Pictures paired with source code:
────────────────

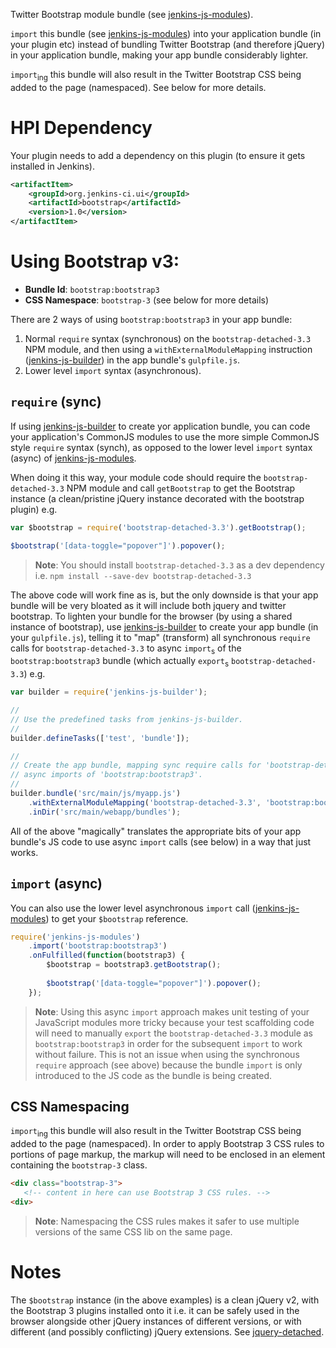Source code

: Twitter Bootstrap module bundle (see [jenkins-js-modules]).

`import` this bundle (see [jenkins-js-modules]) into your application bundle (in your plugin etc) instead of bundling
Twitter Bootstrap (and therefore jQuery) in your application bundle, making your app bundle
considerably lighter.

`import`<sub>ing</sub> this bundle will also result in the Twitter Bootstrap CSS being added to the page (namespaced).
 See below for more details.

# HPI Dependency
Your plugin needs to add a dependency on this plugin (to ensure it gets installed in Jenkins). 

```xml
<artifactItem>
    <groupId>org.jenkins-ci.ui</groupId>
    <artifactId>bootstrap</artifactId>
    <version>1.0</version>
</artifactItem>
```

# Using Bootstrap v3:

* __Bundle Id__: `bootstrap:bootstrap3`
* __CSS Namespace__: `bootstrap-3` (see below for more details)

There are 2 ways of using `bootstrap:bootstrap3` in your app bundle:
 
1. Normal `require` syntax (synchronous) on the `bootstrap-detached-3.3` NPM module, and then using a `withExternalModuleMapping` instruction ([jenkins-js-builder]) in the app bundle's `gulpfile.js`.  
1. Lower level `import` syntax (asynchronous).
  
## `require` (sync)
If using [jenkins-js-builder] to create yor application bundle, you can code your application's CommonJS modules to
use the more simple CommonJS style `require` syntax (synch), as opposed to the lower level `import` syntax (async)
of [jenkins-js-modules].
   
When doing it this way, your module code should require the `bootstrap-detached-3.3` NPM module and
call `getBootstrap` to get the Bootstrap instance (a clean/pristine jQuery instance decorated with the 
bootstrap plugin) e.g.

```javascript
var $bootstrap = require('bootstrap-detached-3.3').getBootstrap();

$bootstrap('[data-toggle="popover"]').popover();
```
    
> __Note__: You should install `bootstrap-detached-3.3` as a dev dependency i.e. `npm install --save-dev bootstrap-detached-3.3`
    
The above code will work fine as is, but the only downside is that your app bundle will be very bloated as it will
include both jquery and twitter bootstrap. To lighten your bundle for the browser (by using a shared instance of bootstrap),
use [jenkins-js-builder] to create your app bundle (in your `gulpfile.js`), telling it to "map" (transform) all
synchronous `require` calls for `bootstrap-detached-3.3` to async `import`<sub>s</sub> of the `bootstrap:bootstrap3`
bundle (which actually `export`<sub>s</sub> `bootstrap-detached-3.3`) e.g.

```javascript
var builder = require('jenkins-js-builder');

//
// Use the predefined tasks from jenkins-js-builder.
//
builder.defineTasks(['test', 'bundle']);

//
// Create the app bundle, mapping sync require calls for 'bootstrap-detached-3.3' to 
// async imports of 'bootstrap:bootstrap3'.
//
builder.bundle('src/main/js/myapp.js')
    .withExternalModuleMapping('bootstrap-detached-3.3', 'bootstrap:bootstrap3')
    .inDir('src/main/webapp/bundles');
```
    
All of the above "magically" translates the appropriate bits of your app bundle's JS code to use async `import` calls
(see below) in a way that just works.     

## `import` (async)  
You can also use the lower level asynchronous `import` call ([jenkins-js-modules]) to get your `$bootstrap` reference.  

```javascript
require('jenkins-js-modules')
    .import('bootstrap:bootstrap3')
    .onFulfilled(function(bootstrap3) {
        $bootstrap = bootstrap3.getBootstrap();
        
        $bootstrap('[data-toggle="popover"]').popover();
    });
```

> __Note__: Using this async `import` approach makes unit testing of your JavaScript modules more tricky because 
> your test scaffolding code will need to manually `export` the `bootstrap-detached-3.3` module as `bootstrap:bootstrap3`
> in order for the subsequent `import` to work without failure. This is not an issue when using the synchronous `require`
> approach (see above) because the bundle `import` is only introduced to the JS code as the bundle is being created.

## CSS Namespacing
`import`<sub>ing</sub> this bundle will also result in the Twitter Bootstrap CSS being added to the page (namespaced).
In order to apply Bootstrap 3 CSS rules to portions of page markup, the markup will need to be enclosed in an element
containing the `bootstrap-3` class.

```html
<div class="bootstrap-3">
   <!-- content in here can use Bootstrap 3 CSS rules. -->
<div>
```
 
> __Note__: Namespacing the CSS rules makes it safer to use multiple versions of the same CSS lib on the same page. 

# Notes

The `$bootstrap` instance (in the above examples) is a clean jQuery v2, with the Bootstrap 3 
plugins installed onto it i.e. it can be safely used in the browser alongside other jQuery instances of 
different versions, or with different (and possibly conflicting) jQuery extensions.
See [jquery-detached].

[jquery-detached]: https://github.com/tfennelly/jquery-detached
[jenkins-js-builder]: https://github.com/tfennelly/jenkins-js-builder
[jenkins-js-modules]: https://github.com/tfennelly/jenkins-js-modules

────────────────

* **WHAT YOU NEED TO DO**
Each record must be repeated verbatim, and no picture may appear in the copy.

* **ANSWER TO THE PROBLEM**
Source code

: Twitter Bootstrap module bundle (see [jenkins-js-modules]).

`import` this bundle (see [jenkins-js-modules]) into your application bundle (in your plugin etc) instead of bundling
Twitter Bootstrap (and therefore jQuery) in your application bundle, making your app bundle
considerably lighter.

`import`<sub>ing</sub> this bundle will also result in the Twitter Bootstrap CSS being added to the page (namespaced).
 See below for more details.

# HPI Dependency
Your plugin needs to add a dependency on this plugin (to ensure it gets installed in Jenkins). 

```xml
<artifactItem>
    <groupId>org.jenkins-ci.ui</groupId>
    <artifactId>bootstrap</artifactId>
    <version>1.0</version>
</artifactItem>
```

# Using Bootstrap v3:

* __Bundle Id__: `bootstrap:bootstrap3`
* __CSS Namespace__: `bootstrap-3` (see below for more details)

There are 2 ways of using `bootstrap:bootstrap3` in your app bundle:
 
1. Normal `require` syntax (synchronous) on the `bootstrap-detached-3.3` NPM module, and then using a `withExternalModuleMapping` instruction ([jenkins-js-builder]) in the app bundle's `gulpfile.js`.  
1. Lower level `import` syntax (asynchronous).
  
## `require` (sync)
If using [jenkins-js-builder] to create yor application bundle, you can code your application's CommonJS modules to
use the more simple CommonJS style `require` syntax (synch), as opposed to the lower level `import` syntax (async)
of [jenkins-js-modules].
   
When doing it this way, your module code should require the `bootstrap-detached-3.3` NPM module and
call `getBootstrap` to get the Bootstrap instance (a clean/pristine jQuery instance decorated with the 
bootstrap plugin) e.g.

```javascript
var $bootstrap = require('bootstrap-detached-3.3').getBootstrap();

$bootstrap('[data-toggle="popover"]').popover();
```
    
> __Note__: You should install `bootstrap-detached-3.3` as a dev dependency i.e. `npm install --save-dev bootstrap-detached-3.3`
    
The above code will work fine as is, but the only downside is that your app bundle will be very bloated as it will
include both jquery and twitter bootstrap. To lighten your bundle for the browser (by using a shared instance of bootstrap),
use [jenkins-js-builder] to create your app bundle (in your `gulpfile.js`), telling it to "map" (transform) all
synchronous `require` calls for `bootstrap-detached-3.3` to async `import`<sub>s</sub> of the `bootstrap:bootstrap3`
bundle (which actually `export`<sub>s</sub> `bootstrap-detached-3.3`) e.g.

```javascript
var builder = require('jenkins-js-builder');

//
// Use the predefined tasks from jenkins-js-builder.
//
builder.defineTasks(['test', 'bundle']);

//
// Create the app bundle, mapping sync require calls for 'bootstrap-detached-3.3' to 
// async imports of 'bootstrap:bootstrap3'.
//
builder.bundle('src/main/js/myapp.js')
    .withExternalModuleMapping('bootstrap-detached-3.3', 'bootstrap:bootstrap3')
    .inDir('src/main/webapp/bundles');
```
    
All of the above "magically" translates the appropriate bits of your app bundle's JS code to use async `import` calls
(see below) in a way that just works.     

## `import` (async)  
You can also use the lower level asynchronous `import` call ([jenkins-js-modules]) to get your `$bootstrap` reference.  

```javascript
require('jenkins-js-modules')
    .import('bootstrap:bootstrap3')
    .onFulfilled(function(bootstrap3) {
        $bootstrap = bootstrap3.getBootstrap();
        
        $bootstrap('[data-toggle="popover"]').popover();
    });
```

> __Note__: Using this async `import` approach makes unit testing of your JavaScript modules more tricky because 
> your test scaffolding code will need to manually `export` the `bootstrap-detached-3.3` module as `bootstrap:bootstrap3`
> in order for the subsequent `import` to work without failure. This is not an issue when using the synchronous `require`
> approach (see above) because the bundle `import` is only introduced to the JS code as the bundle is being created.

## CSS Namespacing
`import`<sub>ing</sub> this bundle will also result in the Twitter Bootstrap CSS being added to the page (namespaced).
In order to apply Bootstrap 3 CSS rules to portions of page markup, the markup will need to be enclosed in an element
containing the `bootstrap-3` class.

```html
<div class="bootstrap-3">
   <!-- content in here can use Bootstrap 3 CSS rules. -->
<div>
```
 
> __Note__: Namespacing the CSS rules makes it safer to use multiple versions of the same CSS lib on the same page. 

# Notes

The `$bootstrap` instance (in the above examples) is a clean jQuery v2, with the Bootstrap 3 
plugins installed onto it i.e. it can be safely used in the browser alongside other jQuery instances of 
different versions, or with different (and possibly conflicting) jQuery extensions.
See [jquery-detached].

[jquery-detached]: https://github.com/tfennelly/jquery-detached
[jenkins-js-builder]: https://github.com/tfennelly/jenkins-js-builder
[jenkins-js-modules]: https://github.com/tfennelly/jenkins-js-modules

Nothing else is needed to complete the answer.